What needs to be done
Among these records, which lines include "complex"? Copy them out.

Data section

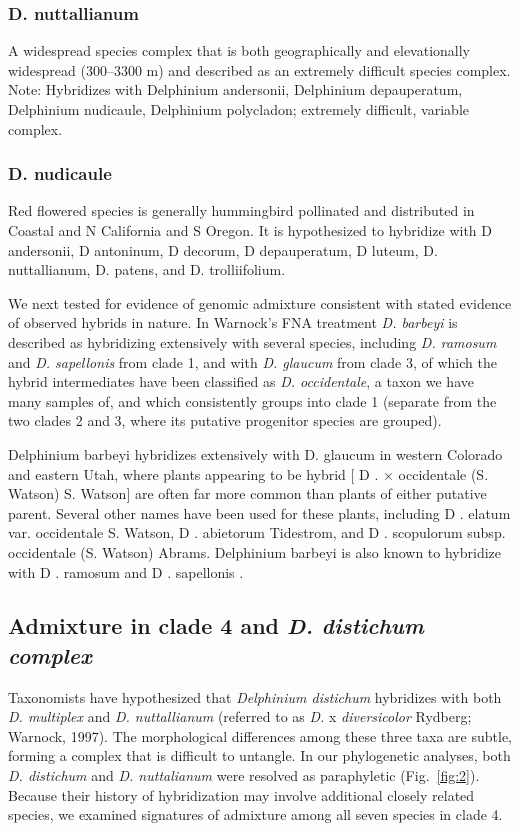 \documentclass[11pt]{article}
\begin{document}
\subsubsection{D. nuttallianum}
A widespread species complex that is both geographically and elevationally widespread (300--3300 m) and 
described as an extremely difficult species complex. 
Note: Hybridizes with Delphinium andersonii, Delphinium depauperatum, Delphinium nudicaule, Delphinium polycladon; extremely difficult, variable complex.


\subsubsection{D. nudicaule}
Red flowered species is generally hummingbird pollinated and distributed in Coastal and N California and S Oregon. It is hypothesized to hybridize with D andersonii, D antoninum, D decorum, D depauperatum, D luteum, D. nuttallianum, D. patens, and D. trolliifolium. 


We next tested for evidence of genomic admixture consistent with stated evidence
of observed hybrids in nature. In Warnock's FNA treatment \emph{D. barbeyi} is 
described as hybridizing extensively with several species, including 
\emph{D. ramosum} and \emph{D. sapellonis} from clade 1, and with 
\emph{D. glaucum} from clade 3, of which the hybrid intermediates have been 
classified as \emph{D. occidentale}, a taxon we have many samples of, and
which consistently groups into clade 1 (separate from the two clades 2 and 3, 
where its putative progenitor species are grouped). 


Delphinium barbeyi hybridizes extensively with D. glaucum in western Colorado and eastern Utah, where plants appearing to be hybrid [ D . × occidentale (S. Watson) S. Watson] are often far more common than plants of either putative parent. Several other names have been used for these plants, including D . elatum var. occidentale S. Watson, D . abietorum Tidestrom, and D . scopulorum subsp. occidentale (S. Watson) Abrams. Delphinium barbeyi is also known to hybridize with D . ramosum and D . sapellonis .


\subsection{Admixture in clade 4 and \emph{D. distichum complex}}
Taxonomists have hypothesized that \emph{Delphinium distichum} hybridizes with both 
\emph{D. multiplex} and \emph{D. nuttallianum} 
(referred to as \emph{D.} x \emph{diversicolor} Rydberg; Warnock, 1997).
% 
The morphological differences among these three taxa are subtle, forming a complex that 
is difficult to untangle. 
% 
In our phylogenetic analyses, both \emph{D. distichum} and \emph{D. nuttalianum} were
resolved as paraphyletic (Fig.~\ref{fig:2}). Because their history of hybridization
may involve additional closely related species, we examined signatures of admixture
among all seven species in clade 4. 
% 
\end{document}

* * *

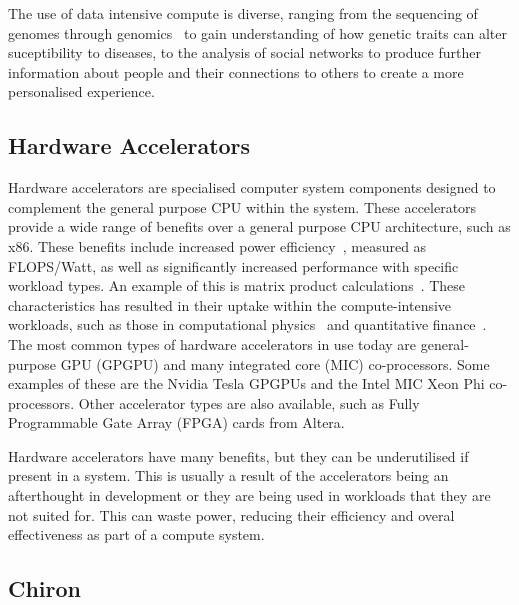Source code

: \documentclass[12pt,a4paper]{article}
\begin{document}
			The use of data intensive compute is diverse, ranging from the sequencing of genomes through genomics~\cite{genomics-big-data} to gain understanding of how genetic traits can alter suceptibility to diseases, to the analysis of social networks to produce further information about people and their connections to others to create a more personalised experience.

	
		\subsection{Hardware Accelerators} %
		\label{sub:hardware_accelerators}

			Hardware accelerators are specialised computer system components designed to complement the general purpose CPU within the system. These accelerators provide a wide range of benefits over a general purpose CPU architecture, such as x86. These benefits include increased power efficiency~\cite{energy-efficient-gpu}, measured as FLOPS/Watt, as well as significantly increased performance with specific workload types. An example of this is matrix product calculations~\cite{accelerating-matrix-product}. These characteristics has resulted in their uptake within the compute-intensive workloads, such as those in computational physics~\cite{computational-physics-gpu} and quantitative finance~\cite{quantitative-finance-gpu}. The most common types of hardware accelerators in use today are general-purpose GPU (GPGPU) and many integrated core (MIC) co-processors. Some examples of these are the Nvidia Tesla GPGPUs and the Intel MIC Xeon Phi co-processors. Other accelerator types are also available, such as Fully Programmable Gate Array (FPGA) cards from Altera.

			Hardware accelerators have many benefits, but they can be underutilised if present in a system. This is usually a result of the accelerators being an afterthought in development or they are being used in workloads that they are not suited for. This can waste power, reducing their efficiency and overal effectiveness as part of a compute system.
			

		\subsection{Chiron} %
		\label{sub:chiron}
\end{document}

...

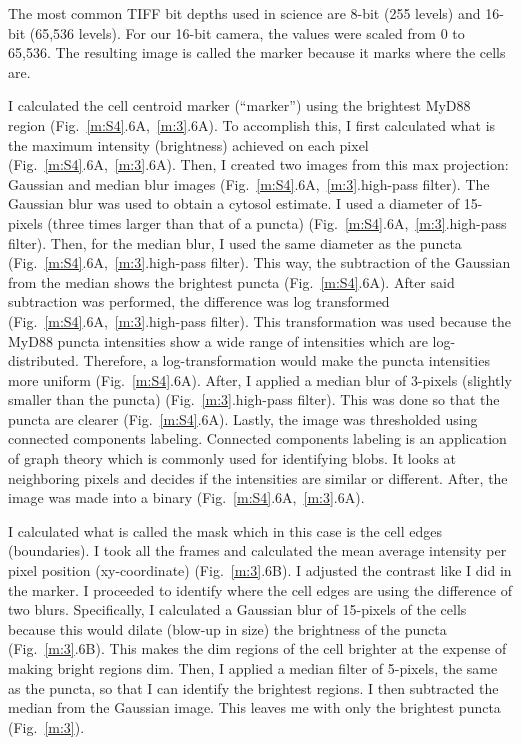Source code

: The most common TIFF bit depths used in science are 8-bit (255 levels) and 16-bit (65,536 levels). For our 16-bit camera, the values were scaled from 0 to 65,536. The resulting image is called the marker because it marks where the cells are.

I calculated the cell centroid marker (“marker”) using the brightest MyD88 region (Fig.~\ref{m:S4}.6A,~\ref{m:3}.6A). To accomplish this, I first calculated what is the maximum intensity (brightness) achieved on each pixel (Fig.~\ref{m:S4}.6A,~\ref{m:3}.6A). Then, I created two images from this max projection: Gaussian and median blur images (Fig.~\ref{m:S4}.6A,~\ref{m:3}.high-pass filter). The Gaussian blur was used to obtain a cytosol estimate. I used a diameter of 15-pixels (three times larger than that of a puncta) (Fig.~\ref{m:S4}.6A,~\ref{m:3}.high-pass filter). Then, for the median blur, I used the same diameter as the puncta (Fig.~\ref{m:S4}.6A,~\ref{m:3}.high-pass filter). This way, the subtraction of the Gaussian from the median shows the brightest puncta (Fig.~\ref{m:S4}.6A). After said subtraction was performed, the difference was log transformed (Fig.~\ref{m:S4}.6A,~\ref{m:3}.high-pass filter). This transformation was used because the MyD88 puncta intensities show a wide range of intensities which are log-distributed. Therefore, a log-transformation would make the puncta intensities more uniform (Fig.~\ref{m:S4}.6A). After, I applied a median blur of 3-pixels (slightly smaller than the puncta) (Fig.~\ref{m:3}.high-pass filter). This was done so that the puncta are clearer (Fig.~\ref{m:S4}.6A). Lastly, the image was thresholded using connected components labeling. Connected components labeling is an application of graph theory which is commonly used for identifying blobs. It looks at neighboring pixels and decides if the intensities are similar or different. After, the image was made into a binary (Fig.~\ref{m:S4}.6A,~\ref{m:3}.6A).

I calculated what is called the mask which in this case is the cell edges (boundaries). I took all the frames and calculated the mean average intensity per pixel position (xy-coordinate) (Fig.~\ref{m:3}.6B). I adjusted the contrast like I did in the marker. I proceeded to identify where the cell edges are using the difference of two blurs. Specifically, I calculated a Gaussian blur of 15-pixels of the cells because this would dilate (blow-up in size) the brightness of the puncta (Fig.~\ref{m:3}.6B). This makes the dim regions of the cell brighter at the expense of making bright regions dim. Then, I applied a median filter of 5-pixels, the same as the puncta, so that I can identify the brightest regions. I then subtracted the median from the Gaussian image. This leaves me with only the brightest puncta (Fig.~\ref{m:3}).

Exercise output
A widespread species complex that is both geographically and elevationally widespread (300--3300 m) and 
described as an extremely difficult species complex. 
Note: Hybridizes with Delphinium andersonii, Delphinium depauperatum, Delphinium nudicaule, Delphinium polycladon; extremely difficult, variable complex.
\subsection{Admixture in clade 4 and \emph{D. distichum complex}}
The morphological differences among these three taxa are subtle, forming a complex that 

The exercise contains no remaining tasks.